- Born: November 15, 1904 Aleppo, Syria
- Died: February 27, 1961 (aged 56) Salesian Church, Aleppo, Syria

= Matilde Salem =

Matilde Salem, ASC (November 15, 1904 – February 27, 1961, Aleppo, Syria) was a Syrian Salesian cooperator, community leader, and Catholic Laywoman. She was proclaimed a Servant of God by the Archbishop of the Melkite Greek Catholic Archeparchy of Aleppo, Isidore Fattal.

==Life and Marriage==
Matilde Salem, née Chelhot, was born in Aleppo, Syria on November 15, 1904 to a wealthy family. She studied in a convent belonging to the Armenian Sisters of the Immaculate Conception, from which she developed intense internal prayer life. At the age of 18, she was wed to one Georges Elias Salem, a successful young businessman, on August 15, 1922. Georges was a very austere, strict, possessive, and authoritarian man, in which Matilde would have to try very hard to calm down at times. He was nonetheless kind to Matilde. They soon discovered that they would not have children of their own. Later on, Georges became ill with type 2 diabetes, which he would soon succumb to on October 26, 1944. They were married for 22 years.

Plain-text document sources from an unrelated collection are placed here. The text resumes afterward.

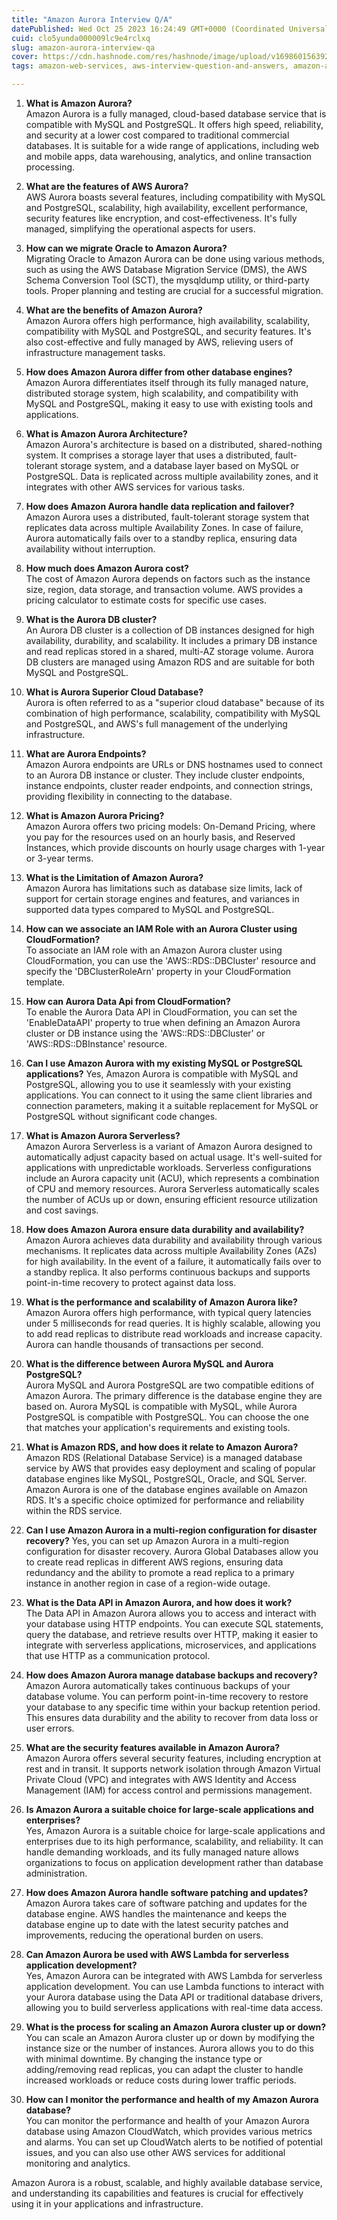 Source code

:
```yaml
---
title: "Amazon Aurora Interview Q/A"
datePublished: Wed Oct 25 2023 16:24:49 GMT+0000 (Coordinated Universal Time)
cuid: clo5yunda000009lc9e4rclxq
slug: amazon-aurora-interview-qa
cover: https://cdn.hashnode.com/res/hashnode/image/upload/v1698601563924/d0b5d4a3-4db4-4077-9c9e-95b78e67c777.png
tags: amazon-web-services, aws-interview-question-and-answers, amazon-aurora, aurora, aws-aurora

---
```


1. **What is Amazon Aurora?**  
    Amazon Aurora is a fully managed, cloud-based database service that is compatible with MySQL and PostgreSQL. It offers high speed, reliability, and security at a lower cost compared to traditional commercial databases. It is suitable for a wide range of applications, including web and mobile apps, data warehousing, analytics, and online transaction processing.
    
2. **What are the features of AWS Aurora?**  
    AWS Aurora boasts several features, including compatibility with MySQL and PostgreSQL, scalability, high availability, excellent performance, security features like encryption, and cost-effectiveness. It's fully managed, simplifying the operational aspects for users.
    
3. **How can we migrate Oracle to Amazon Aurora?**  
    Migrating Oracle to Amazon Aurora can be done using various methods, such as using the AWS Database Migration Service (DMS), the AWS Schema Conversion Tool (SCT), the mysqldump utility, or third-party tools. Proper planning and testing are crucial for a successful migration.
    
4. **What are the benefits of Amazon Aurora?**  
    Amazon Aurora offers high performance, high availability, scalability, compatibility with MySQL and PostgreSQL, and security features. It's also cost-effective and fully managed by AWS, relieving users of infrastructure management tasks.
    
5. **How does Amazon Aurora differ from other database engines?**  
    Amazon Aurora differentiates itself through its fully managed nature, distributed storage system, high scalability, and compatibility with MySQL and PostgreSQL, making it easy to use with existing tools and applications.
    
6. **What is Amazon Aurora Architecture?**  
    Amazon Aurora's architecture is based on a distributed, shared-nothing system. It comprises a storage layer that uses a distributed, fault-tolerant storage system, and a database layer based on MySQL or PostgreSQL. Data is replicated across multiple availability zones, and it integrates with other AWS services for various tasks.
    
7. **How does Amazon Aurora handle data replication and failover?**  
    Amazon Aurora uses a distributed, fault-tolerant storage system that replicates data across multiple Availability Zones. In case of failure, Aurora automatically fails over to a standby replica, ensuring data availability without interruption.
    
8. **How much does Amazon Aurora cost?**  
    The cost of Amazon Aurora depends on factors such as the instance size, region, data storage, and transaction volume. AWS provides a pricing calculator to estimate costs for specific use cases.
    
9. **What is the Aurora DB cluster?**  
    An Aurora DB cluster is a collection of DB instances designed for high availability, durability, and scalability. It includes a primary DB instance and read replicas stored in a shared, multi-AZ storage volume. Aurora DB clusters are managed using Amazon RDS and are suitable for both MySQL and PostgreSQL.
    
10. **What is Aurora Superior Cloud Database?**  
    Aurora is often referred to as a "superior cloud database" because of its combination of high performance, scalability, compatibility with MySQL and PostgreSQL, and AWS's full management of the underlying infrastructure.
    
11. **What are Aurora Endpoints?**  
    Amazon Aurora endpoints are URLs or DNS hostnames used to connect to an Aurora DB instance or cluster. They include cluster endpoints, instance endpoints, cluster reader endpoints, and connection strings, providing flexibility in connecting to the database.
    
12. **What is Amazon Aurora Pricing?**  
    Amazon Aurora offers two pricing models: On-Demand Pricing, where you pay for the resources used on an hourly basis, and Reserved Instances, which provide discounts on hourly usage charges with 1-year or 3-year terms.
    
13. **What is the Limitation of Amazon Aurora?**  
    Amazon Aurora has limitations such as database size limits, lack of support for certain storage engines and features, and variances in supported data types compared to MySQL and PostgreSQL.
    
14. **How can we associate an IAM Role with an Aurora Cluster using CloudFormation?**  
    To associate an IAM role with an Amazon Aurora cluster using CloudFormation, you can use the 'AWS::RDS::DBCluster' resource and specify the 'DBClusterRoleArn' property in your CloudFormation template.
    
15. **How can Aurora Data Api from CloudFormation?**  
    To enable the Aurora Data API in CloudFormation, you can set the 'EnableDataAPI' property to true when defining an Amazon Aurora cluster or DB instance using the 'AWS::RDS::DBCluster' or 'AWS::RDS::DBInstance' resource.
    
16. **Can I use Amazon Aurora with my existing MySQL or PostgreSQL applications?** Yes, Amazon Aurora is compatible with MySQL and PostgreSQL, allowing you to use it seamlessly with your existing applications. You can connect to it using the same client libraries and connection parameters, making it a suitable replacement for MySQL or PostgreSQL without significant code changes.
    
17. **What is Amazon Aurora Serverless?**  
    Amazon Aurora Serverless is a variant of Amazon Aurora designed to automatically adjust capacity based on actual usage. It's well-suited for applications with unpredictable workloads. Serverless configurations include an Aurora capacity unit (ACU), which represents a combination of CPU and memory resources. Aurora Serverless automatically scales the number of ACUs up or down, ensuring efficient resource utilization and cost savings.
    
18. **How does Amazon Aurora ensure data durability and availability?**  
    Amazon Aurora achieves data durability and availability through various mechanisms. It replicates data across multiple Availability Zones (AZs) for high availability. In the event of a failure, it automatically fails over to a standby replica. It also performs continuous backups and supports point-in-time recovery to protect against data loss.
    
19. **What is the performance and scalability of Amazon Aurora like?**  
    Amazon Aurora offers high performance, with typical query latencies under 5 milliseconds for read queries. It is highly scalable, allowing you to add read replicas to distribute read workloads and increase capacity. Aurora can handle thousands of transactions per second.
    
20. **What is the difference between Aurora MySQL and Aurora PostgreSQL?**  
    Aurora MySQL and Aurora PostgreSQL are two compatible editions of Amazon Aurora. The primary difference is the database engine they are based on. Aurora MySQL is compatible with MySQL, while Aurora PostgreSQL is compatible with PostgreSQL. You can choose the one that matches your application's requirements and existing tools.
    
21. **What is Amazon RDS, and how does it relate to Amazon Aurora?**  
    Amazon RDS (Relational Database Service) is a managed database service by AWS that provides easy deployment and scaling of popular database engines like MySQL, PostgreSQL, Oracle, and SQL Server. Amazon Aurora is one of the database engines available on Amazon RDS. It's a specific choice optimized for performance and reliability within the RDS service.
    
22. **Can I use Amazon Aurora in a multi-region configuration for disaster recovery?** Yes, you can set up Amazon Aurora in a multi-region configuration for disaster recovery. Aurora Global Databases allow you to create read replicas in different AWS regions, ensuring data redundancy and the ability to promote a read replica to a primary instance in another region in case of a region-wide outage.
    
23. **What is the Data API in Amazon Aurora, and how does it work?**  
    The Data API in Amazon Aurora allows you to access and interact with your database using HTTP endpoints. You can execute SQL statements, query the database, and retrieve results over HTTP, making it easier to integrate with serverless applications, microservices, and applications that use HTTP as a communication protocol.
    
24. **How does Amazon Aurora manage database backups and recovery?**  
    Amazon Aurora automatically takes continuous backups of your database volume. You can perform point-in-time recovery to restore your database to any specific time within your backup retention period. This ensures data durability and the ability to recover from data loss or user errors.
    
25. **What are the security features available in Amazon Aurora?**  
    Amazon Aurora offers several security features, including encryption at rest and in transit. It supports network isolation through Amazon Virtual Private Cloud (VPC) and integrates with AWS Identity and Access Management (IAM) for access control and permissions management.
    
26. **Is Amazon Aurora a suitable choice for large-scale applications and enterprises?**  
    Yes, Amazon Aurora is a suitable choice for large-scale applications and enterprises due to its high performance, scalability, and reliability. It can handle demanding workloads, and its fully managed nature allows organizations to focus on application development rather than database administration.
    
27. **How does Amazon Aurora handle software patching and updates?**  
    Amazon Aurora takes care of software patching and updates for the database engine. AWS handles the maintenance and keeps the database engine up to date with the latest security patches and improvements, reducing the operational burden on users.
    
28. **Can Amazon Aurora be used with AWS Lambda for serverless application development?**  
    Yes, Amazon Aurora can be integrated with AWS Lambda for serverless application development. You can use Lambda functions to interact with your Aurora database using the Data API or traditional database drivers, allowing you to build serverless applications with real-time data access.
    
29. **What is the process for scaling an Amazon Aurora cluster up or down?**  
    You can scale an Amazon Aurora cluster up or down by modifying the instance size or the number of instances. Aurora allows you to do this with minimal downtime. By changing the instance type or adding/removing read replicas, you can adapt the cluster to handle increased workloads or reduce costs during lower traffic periods.
    
30. **How can I monitor the performance and health of my Amazon Aurora database?**  
    You can monitor the performance and health of your Amazon Aurora database using Amazon CloudWatch, which provides various metrics and alarms. You can set up CloudWatch alerts to be notified of potential issues, and you can also use other AWS services for additional monitoring and analytics.
    

Amazon Aurora is a robust, scalable, and highly available database service, and understanding its capabilities and features is crucial for effectively using it in your applications and infrastructure.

==School and the Georges Salem Foundation==
Before Georges' death, Matilde and her husband, advised by Bishop Isidoro Fattal, The Greco-Catholic Metropolitan of Aleppo, had thought of opening a technical school that would educate future Christian workers. It was after her husband's death that Matilde discovered that her true vocation was to "give herself to her neighbor with the greatest love."

In accordance with Georges' will, she spearheaded the project and founding of the 'George Salem Foundation', in which she became its first acting president. Matilde planned to set up the technical school as per advice Archbishop Fattal, which was to be run in part by the Marist Brothers. But, less than a year in, they left Aleppo, subsequently abandoning the school, partly due to the conclusion of the promulgation of the 'French Mandate' which joined the states of Aleppo and Damascus to create the State of Syria. She once again turned to the Archbishop, in which he suggested they leave for Turin and request the then Rector Major of the Salesians, Pedro Ricaldone, to supply the school with teachers and spiritual guidance.

The school finally opened its doors in 1948, amidst the then ravenous Israeli-Palestinian war. Soon, both the school and institute were met by refugees from the neighboring countries. Known as the 'Mother Margaret of Aleppo', in reference to the Venerable Mother Margaret Occhiena, she met them with kindness- sheltering, comforting, consoling, and feeding them.

==Death==
On Pentecost Monday, May 26, 1958, she suffered from a hemorrhage while working in her garden. Her gynecologist said that it was due to a tumor. She was to be operated in Paris, but the disease grew so ravenous that the surgery had to take place in the US to undergo cobalt radiation to treat the malignant proliferation of which was then diagnosed as cancer. In response to this diagnosis, she simply replied: "Thank you, my God."

The treatment was initially considered a success, which allowed her to return to her home that very same year. In March 1960 however, while slowly returning to her regular life of active service, the cancerous malignancy returned. She then traveled to the famous Grotto of Our Lady of Lourdes in Lourdes, France. She returned to Aleppo and died on February 7, 1961, aged 56. She was buried alongside her husband, Georges, and was interred into the Salesian Church there. Archbishop Fattal presided over the requiem, in which he referred to her as 'Santa Matilde'.

==Beatification==
The diocesan process for her possible beatification started on October 20, 1995. Fr. Abbud Gharghour was assigned as the postulator for the beatification process.